Across the country, judges have recently dismantled many court-ordered desegregation plans from decades ago. But hundreds of school districts have voluntarily adopted policies or plans to promote diversity. In Massachusetts, where such policies can qualify districts for extra money under the state's Racial Imbalance Act, more than 20 other districts have voluntary plans that could be directly affected by the Lynn ruling.

Civil rights advocates, meanwhile, worry that the Lynn case, and the involvement of Mr. Darling's group, may make elementary schools the next battleground in the fight over affirmative action.

"Outside groups are beginning to come in with the agenda of removing the consideration of race in K-12 schools, as they have in higher ed," said Dennis Parker, assistant counsel at the NAACP Legal Defense and Educational Fund Inc. "The Lynn case is a direct challenge to the Supreme Court's language that school boards and states, for educational purposes, can consider race."

Both sides in the case agree that test scores and attendance in the Lynn schools have improved since the plan went into effect, while suspension rates and school violence have declined. They also stipulated that minority students do not have a disproportionate suspension rate. A survey of the high school students found broad racial representations in basic classes and honors classes.

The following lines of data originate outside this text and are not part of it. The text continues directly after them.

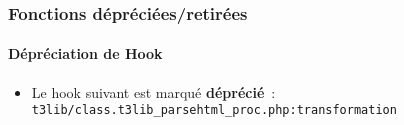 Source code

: %

\begin{frame}[fragile]
	\frametitle{Fonctions dépréciées/retirées}
	\framesubtitle{Dépréciation de Hook}

	\begin{itemize}
		\item Le hook suivant est marqué \textbf{déprécié}~:\newline
			\small
				\texttt{t3lib/class.t3lib\_parsehtml\_proc.php:transformation}
			\normalsize
	\end{itemize}

\end{frame}

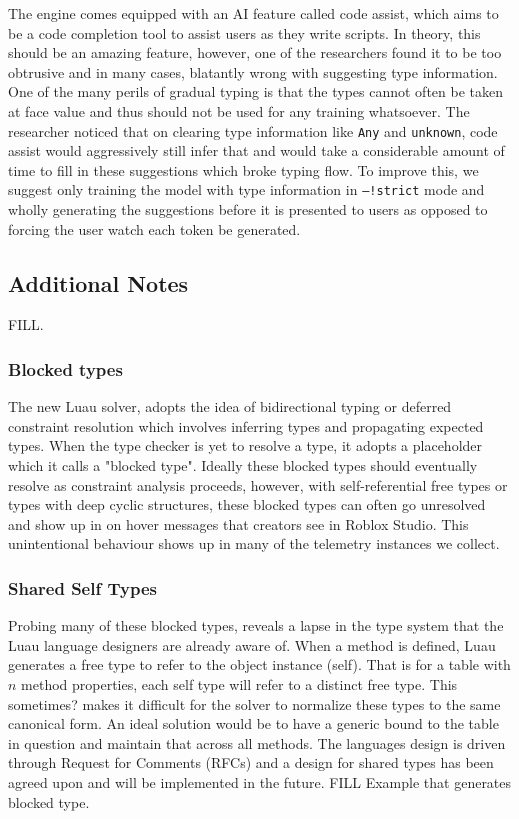 \documentclass[acmsmall,screen,review,anonymous]{acmart}
\newcommand{\code}[1]{\texttt{#1}}
\newcommand{\Any}{\code{Any}}
\begin{document}
\label{s:place:2}
The engine comes equipped with an AI feature called code assist, which aims 
to be a code completion tool to assist users as they write scripts. In theory, 
this should be an amazing feature, however, one of the researchers
found it to be too obtrusive and in many cases, blatantly wrong with suggesting type information.
One of the many perils of gradual typing is that the types cannot often be taken at 
face value and thus should not be used for any training whatsoever. The researcher 
noticed that on clearing type information like \Any{} and \code{unknown}, code assist
would aggressively still infer that and would take a considerable amount of time to fill 
in these suggestions which broke typing flow. To improve this, we suggest only training the model 
with type information in \code{--!strict} mode and wholly generating the suggestions before it is 
presented to users as opposed to forcing the user watch each token be generated.

\subsection{Additional Notes}
FILL.

\subsubsection{Blocked types}
\label{s:add}
The new Luau solver, adopts the idea of bidirectional typing or deferred constraint resolution 
which involves inferring types and propagating expected types. When the 
type checker is yet to resolve a type, it adopts a placeholder which it calls a "blocked type". 
Ideally these blocked types should eventually resolve as constraint analysis proceeds, however, 
with self-referential free types or types with deep cyclic structures, these blocked types can often 
go unresolved and show up in on hover messages that creators see in Roblox Studio. This unintentional 
behaviour shows up in many of the telemetry instances we collect.

\subsubsection{Shared Self Types}
\label{s:add:1}
Probing many of these blocked types, reveals a lapse in the type system that the Luau language designers 
are already aware of. When a method is defined, Luau generates a free type to refer to the object instance (self).
That is for a table with $n$ method properties, each self type will refer to a distinct free type. This sometimes? 
makes it difficult for the solver to normalize these types to the same canonical form. An ideal solution
would be to have a generic bound to the table in question and maintain that across all methods. The languages 
design is driven through Request for Comments (RFCs) and a design for shared types has been agreed upon and 
will be implemented in the future.
FILL Example that generates blocked type.
\end{document}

The trial has focused on the pedagogical and social benefits of diversity. The state attorney general introduced experts to testify that having children of different races mix on an equal basis when they are young can help improve academic achievement as well as their ability to get along with others. The citizens' group had one expert witness, who testified that there was no solid evidence that any particular racial mix produced such results.

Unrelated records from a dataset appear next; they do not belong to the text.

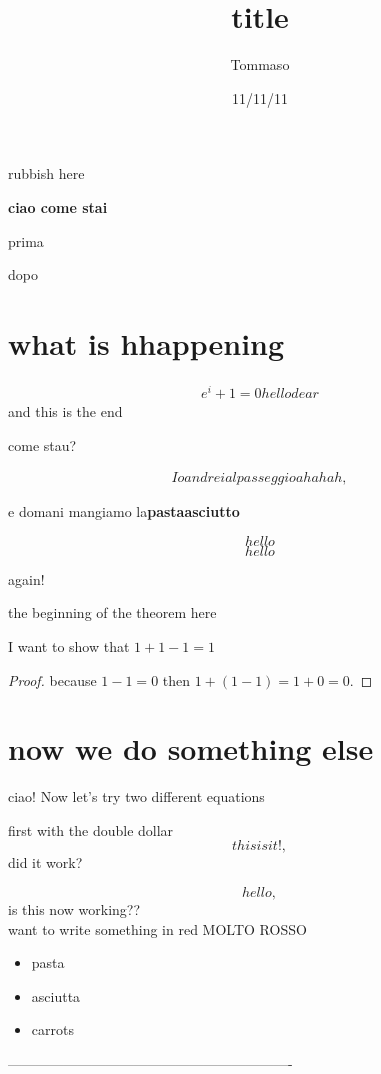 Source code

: 
\some rubbish here


\title{title } \author{Tommaso}


\date{11/11/11}
\textbf{ciao come stai}

prima

dopo

\section{what is hhappening}

\begin{align*}
e^i+1=0 hello dear
\end{align*}
and this is the end

come stau?

\begin{align}
Io andrei al passeggio ahahah,
\end{align}

e domani mangiamo la\textbf{pastaasciutto}

\begin{equation} hello \end{equation}
\begin{equation*} hello \end{equation*}

again! \centering

the beginning of the theorem {\Large here}
\begin{theorem}
I want to show that $1+1-1 = 1$
\end{theorem}
\begin{proof}
because $1-1=0$ then $1+(1-1)=1+0=0.$
\end{proof}

\section*{now we do something else}

ciao! Now let's try {\small two different equations}

first with the double dollar
$$
this is it!,
$$
did it work?

\[ hello, \] is this now working?? \\ want to write something in red {\color{red} MOLTO ROSSO }

\begin{itemize}

\item pasta
\item asciutta

\item carrots
\end{itemize}

-------------------------------------------------------------





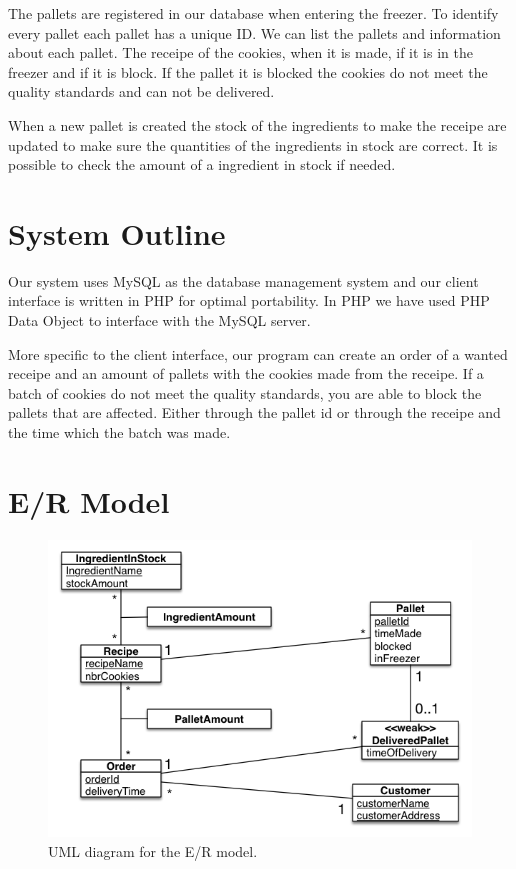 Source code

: \documentclass[a4paper]{article}
\begin{document}
The pallets are registered in our database when entering the freezer. To identify every pallet each pallet has a unique ID. We can list the pallets and information about each pallet. The receipe of the cookies, when it is made, if it is in the freezer and if it is block. If the pallet it is blocked the cookies do not meet the quality standards and can not be delivered.

When a new pallet is created the stock of the ingredients to make the receipe are updated to make sure the quantities of the ingredients in stock are correct. It is possible to check the amount of a ingredient in stock if needed.

%

\section{System Outline}
Our system uses MySQL as the database management system and our client interface is written in PHP for optimal portability. In PHP we have used PHP Data Object to interface with the MySQL server.


More specific to the client interface, our program can create an order of a wanted receipe and an amount of pallets with the cookies made from the receipe. If a batch of cookies do not meet the quality standards, you are able to block the pallets that are affected. Either through the pallet id or through the receipe and the time which the batch was made. 

\begin{description}
\item{}
\end{description}
\section{E/R Model}
\begin{figure}[!h]
\centering
\includegraphics[scale=0.7]{projectUMLFinal.png}
\caption{UML diagram for the E/R model.}
\label{uml}
\end{figure}
\end{document}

Some local parents say their own experience has made them appreciate the Lynn plan. Karen Horner, like Ms. Comfort, is a Lynn parent who was told that the racial-balancing plan would stop her child from going to the school she wanted. But Ms. Horner, who is black, said she supported the decision because it helped maintain diversity in the schools.

"I grew up in Dorchester, which was black, and I was bused to white schools in Lexington from third grade on," she said, "and that's what really prepared me for life. I didn't want my children to grow up in a segregated school. In Lynn, they've always had a racially mixed group of friends."

Without the Lynn plan, experts for the government said, 9 of Lynn's 18 elementary schools would be almost segregated.

If the court strikes down the Lynn plan, the results will be disastrous, said Richard Cole, the assistant state attorney general handling the case. He said: "If kids come together for the first time at junior high or high school, carrying racial stereotypes and no countervailing friendships, it's a recipe for schools that are disastrously polarized by racial tension, where students can't concentrate on academics."

In Lynn, the school population this year is 42 percent white and 58 percent minority. Under the school plan, an elementary school is deemed racially imbalanced if its racial makeup differs by more than 15 percent from the area's overall mix. Middle schools have slightly different criteria, and the plan does not apply to Lynn's three high schools, which are all racially balanced.

About a third of the students in the district attend schools outside their neighborhoods.

"Since the plan started, with more minorities in the district, and more people of lower socioeconomic status, the standardized test scores have been rising and the number of whites leaving has been falling," Mr. Cole said. "Why would you dismantle a plan that's been so successful?"